J’ay reçu de Monsieur vostre petit fils une lettre du 6 may qui
m’inquiéte [sur le] sort de plusieurs de miennes, il m’accuse la
récéption d’une du 6 janv. sans dire un mot des précédentes,
tandis qu’entre cette date et celle du 9 oct. dont [sa] derniere
me parle, je vous ai écrit a tous deux le 30 oct. et le 19
décembre; [les] occasions sont bien fautives et bien rares quelle
difference de cette facheuse m[aniere] de nous entretenir au temps
ou je vous voyois tous les jours!

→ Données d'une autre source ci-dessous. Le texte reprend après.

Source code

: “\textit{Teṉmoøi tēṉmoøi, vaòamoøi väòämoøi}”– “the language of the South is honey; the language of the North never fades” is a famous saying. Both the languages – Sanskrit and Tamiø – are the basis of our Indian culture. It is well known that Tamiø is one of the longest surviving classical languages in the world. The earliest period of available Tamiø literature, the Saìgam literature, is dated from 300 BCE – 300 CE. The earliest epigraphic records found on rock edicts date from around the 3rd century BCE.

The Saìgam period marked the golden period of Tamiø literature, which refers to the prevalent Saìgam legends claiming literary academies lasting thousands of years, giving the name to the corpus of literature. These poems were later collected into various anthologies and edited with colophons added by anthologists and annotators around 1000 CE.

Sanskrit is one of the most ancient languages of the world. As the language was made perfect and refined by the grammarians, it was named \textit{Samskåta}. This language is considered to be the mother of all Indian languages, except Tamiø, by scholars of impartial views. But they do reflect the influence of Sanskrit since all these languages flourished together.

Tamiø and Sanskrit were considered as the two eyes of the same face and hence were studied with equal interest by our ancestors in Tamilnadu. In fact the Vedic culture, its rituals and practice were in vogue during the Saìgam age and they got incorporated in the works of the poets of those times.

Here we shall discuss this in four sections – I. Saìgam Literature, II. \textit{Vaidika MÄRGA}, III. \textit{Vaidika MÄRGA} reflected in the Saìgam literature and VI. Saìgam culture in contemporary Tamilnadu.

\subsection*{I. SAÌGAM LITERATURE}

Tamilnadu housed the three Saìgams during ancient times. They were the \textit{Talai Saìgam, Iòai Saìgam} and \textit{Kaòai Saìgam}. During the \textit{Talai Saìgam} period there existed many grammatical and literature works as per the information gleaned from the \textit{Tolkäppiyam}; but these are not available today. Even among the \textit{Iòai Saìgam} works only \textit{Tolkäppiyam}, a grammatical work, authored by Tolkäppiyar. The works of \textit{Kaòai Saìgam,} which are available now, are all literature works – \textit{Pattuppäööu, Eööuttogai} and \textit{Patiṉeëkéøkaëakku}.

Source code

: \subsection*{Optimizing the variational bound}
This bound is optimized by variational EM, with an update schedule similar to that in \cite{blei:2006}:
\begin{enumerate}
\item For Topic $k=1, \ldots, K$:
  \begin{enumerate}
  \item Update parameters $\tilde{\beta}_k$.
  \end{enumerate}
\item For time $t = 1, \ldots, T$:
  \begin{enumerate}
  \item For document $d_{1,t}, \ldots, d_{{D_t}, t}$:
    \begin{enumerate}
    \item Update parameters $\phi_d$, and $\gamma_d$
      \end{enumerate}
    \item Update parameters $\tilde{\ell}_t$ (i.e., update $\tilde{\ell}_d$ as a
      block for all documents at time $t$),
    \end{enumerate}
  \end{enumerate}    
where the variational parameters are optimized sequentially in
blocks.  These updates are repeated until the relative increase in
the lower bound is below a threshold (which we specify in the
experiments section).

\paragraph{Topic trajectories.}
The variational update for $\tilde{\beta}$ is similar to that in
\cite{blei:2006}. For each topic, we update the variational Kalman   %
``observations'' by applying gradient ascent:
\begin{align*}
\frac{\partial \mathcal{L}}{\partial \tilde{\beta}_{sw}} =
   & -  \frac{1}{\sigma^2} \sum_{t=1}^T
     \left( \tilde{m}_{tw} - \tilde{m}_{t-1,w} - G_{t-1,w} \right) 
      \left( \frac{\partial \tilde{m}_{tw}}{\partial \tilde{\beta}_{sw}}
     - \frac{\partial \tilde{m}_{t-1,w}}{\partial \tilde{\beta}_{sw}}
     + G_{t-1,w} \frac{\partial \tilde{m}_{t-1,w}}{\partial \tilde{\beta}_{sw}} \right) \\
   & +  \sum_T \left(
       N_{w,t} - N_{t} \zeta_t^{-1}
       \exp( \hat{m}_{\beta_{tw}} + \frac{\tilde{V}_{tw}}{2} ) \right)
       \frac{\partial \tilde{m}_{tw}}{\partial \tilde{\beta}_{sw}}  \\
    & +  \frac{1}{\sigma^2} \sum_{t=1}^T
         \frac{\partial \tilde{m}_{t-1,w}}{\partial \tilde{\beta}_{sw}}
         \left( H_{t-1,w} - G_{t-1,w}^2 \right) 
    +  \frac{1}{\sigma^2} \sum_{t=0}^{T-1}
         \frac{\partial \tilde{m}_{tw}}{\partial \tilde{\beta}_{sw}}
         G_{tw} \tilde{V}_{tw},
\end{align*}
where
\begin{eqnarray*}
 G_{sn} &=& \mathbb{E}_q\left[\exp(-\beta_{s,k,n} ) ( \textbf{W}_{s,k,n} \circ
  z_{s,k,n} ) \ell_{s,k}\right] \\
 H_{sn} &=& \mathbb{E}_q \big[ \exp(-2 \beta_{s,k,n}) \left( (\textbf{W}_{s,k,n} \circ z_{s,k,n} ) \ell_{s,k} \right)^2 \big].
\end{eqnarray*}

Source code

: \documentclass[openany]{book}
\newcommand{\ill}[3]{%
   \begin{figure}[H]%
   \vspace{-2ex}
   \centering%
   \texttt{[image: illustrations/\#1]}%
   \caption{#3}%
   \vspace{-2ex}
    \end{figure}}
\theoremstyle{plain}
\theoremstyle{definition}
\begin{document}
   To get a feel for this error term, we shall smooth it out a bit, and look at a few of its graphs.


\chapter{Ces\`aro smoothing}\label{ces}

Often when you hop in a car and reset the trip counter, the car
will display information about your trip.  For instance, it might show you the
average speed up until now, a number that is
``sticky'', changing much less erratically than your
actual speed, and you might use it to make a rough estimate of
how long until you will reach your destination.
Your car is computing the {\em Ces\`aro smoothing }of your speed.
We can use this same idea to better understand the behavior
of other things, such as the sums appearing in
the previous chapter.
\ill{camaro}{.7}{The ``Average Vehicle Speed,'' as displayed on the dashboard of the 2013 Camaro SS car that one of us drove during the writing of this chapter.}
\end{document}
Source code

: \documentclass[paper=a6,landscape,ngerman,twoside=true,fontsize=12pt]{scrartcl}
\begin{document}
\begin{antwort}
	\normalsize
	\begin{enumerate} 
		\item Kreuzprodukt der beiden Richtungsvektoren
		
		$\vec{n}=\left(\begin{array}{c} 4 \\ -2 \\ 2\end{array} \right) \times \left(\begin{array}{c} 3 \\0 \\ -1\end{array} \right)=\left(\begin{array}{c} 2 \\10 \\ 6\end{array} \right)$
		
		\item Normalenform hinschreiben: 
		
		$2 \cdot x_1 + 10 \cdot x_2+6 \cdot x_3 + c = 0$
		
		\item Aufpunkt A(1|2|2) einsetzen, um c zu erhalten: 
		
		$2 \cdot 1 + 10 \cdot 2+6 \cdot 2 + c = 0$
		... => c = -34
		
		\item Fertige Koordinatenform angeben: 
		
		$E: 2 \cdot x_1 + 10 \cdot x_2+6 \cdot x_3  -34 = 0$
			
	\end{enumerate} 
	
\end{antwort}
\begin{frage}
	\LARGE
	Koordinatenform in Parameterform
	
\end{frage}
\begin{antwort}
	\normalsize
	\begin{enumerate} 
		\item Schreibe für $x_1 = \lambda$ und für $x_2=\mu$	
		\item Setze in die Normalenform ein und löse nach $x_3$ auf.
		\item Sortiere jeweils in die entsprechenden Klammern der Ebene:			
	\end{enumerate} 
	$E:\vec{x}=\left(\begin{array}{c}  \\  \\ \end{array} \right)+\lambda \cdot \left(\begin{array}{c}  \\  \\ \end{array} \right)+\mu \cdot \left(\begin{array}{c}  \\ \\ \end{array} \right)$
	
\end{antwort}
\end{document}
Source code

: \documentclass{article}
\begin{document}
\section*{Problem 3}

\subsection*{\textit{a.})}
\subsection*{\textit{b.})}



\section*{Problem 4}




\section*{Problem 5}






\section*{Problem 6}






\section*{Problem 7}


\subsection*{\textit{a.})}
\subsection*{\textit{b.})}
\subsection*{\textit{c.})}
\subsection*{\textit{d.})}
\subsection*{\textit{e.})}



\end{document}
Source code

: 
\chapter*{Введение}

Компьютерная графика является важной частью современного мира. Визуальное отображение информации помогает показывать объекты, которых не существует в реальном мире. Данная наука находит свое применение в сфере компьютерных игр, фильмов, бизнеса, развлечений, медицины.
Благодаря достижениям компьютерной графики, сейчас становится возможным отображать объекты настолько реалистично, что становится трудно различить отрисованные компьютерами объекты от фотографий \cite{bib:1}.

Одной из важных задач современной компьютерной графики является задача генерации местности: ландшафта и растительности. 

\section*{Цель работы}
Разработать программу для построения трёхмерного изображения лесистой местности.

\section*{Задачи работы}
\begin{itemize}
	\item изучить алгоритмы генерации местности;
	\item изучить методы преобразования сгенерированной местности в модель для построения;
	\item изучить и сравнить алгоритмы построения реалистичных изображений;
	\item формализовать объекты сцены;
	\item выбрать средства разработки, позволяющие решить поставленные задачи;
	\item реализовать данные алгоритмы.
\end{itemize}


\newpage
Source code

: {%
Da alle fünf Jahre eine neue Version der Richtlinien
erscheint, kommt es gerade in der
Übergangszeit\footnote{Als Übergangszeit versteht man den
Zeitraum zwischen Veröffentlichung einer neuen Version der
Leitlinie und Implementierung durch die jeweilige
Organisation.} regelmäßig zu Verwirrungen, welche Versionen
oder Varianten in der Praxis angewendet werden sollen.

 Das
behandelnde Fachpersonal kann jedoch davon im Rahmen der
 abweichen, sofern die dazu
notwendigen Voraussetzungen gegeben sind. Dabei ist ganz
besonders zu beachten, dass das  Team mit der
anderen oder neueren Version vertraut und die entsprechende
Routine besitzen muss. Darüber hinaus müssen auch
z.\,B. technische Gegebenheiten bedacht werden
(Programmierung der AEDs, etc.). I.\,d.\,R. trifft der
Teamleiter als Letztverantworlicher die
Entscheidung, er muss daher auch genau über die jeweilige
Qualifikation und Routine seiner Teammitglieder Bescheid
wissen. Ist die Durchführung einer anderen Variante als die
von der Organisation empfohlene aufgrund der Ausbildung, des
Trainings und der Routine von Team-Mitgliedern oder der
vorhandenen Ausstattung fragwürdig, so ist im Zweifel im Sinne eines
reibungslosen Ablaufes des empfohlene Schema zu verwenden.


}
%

Adieu, mon cher amy, [je] vous
aime et vous embrasse de tout mon coeur
Ma femme, cette si bonne femme et ma fille vous embrassent
aussi, tous nos amis voisins vous embrassent de même, ils
s’entretiennent souvent de vous et vous reg[rettent] toujours;
permettez que messieurs vos petits fils, Williams et Le Rey
trouvent ici les assurances de mon attachement pour eux.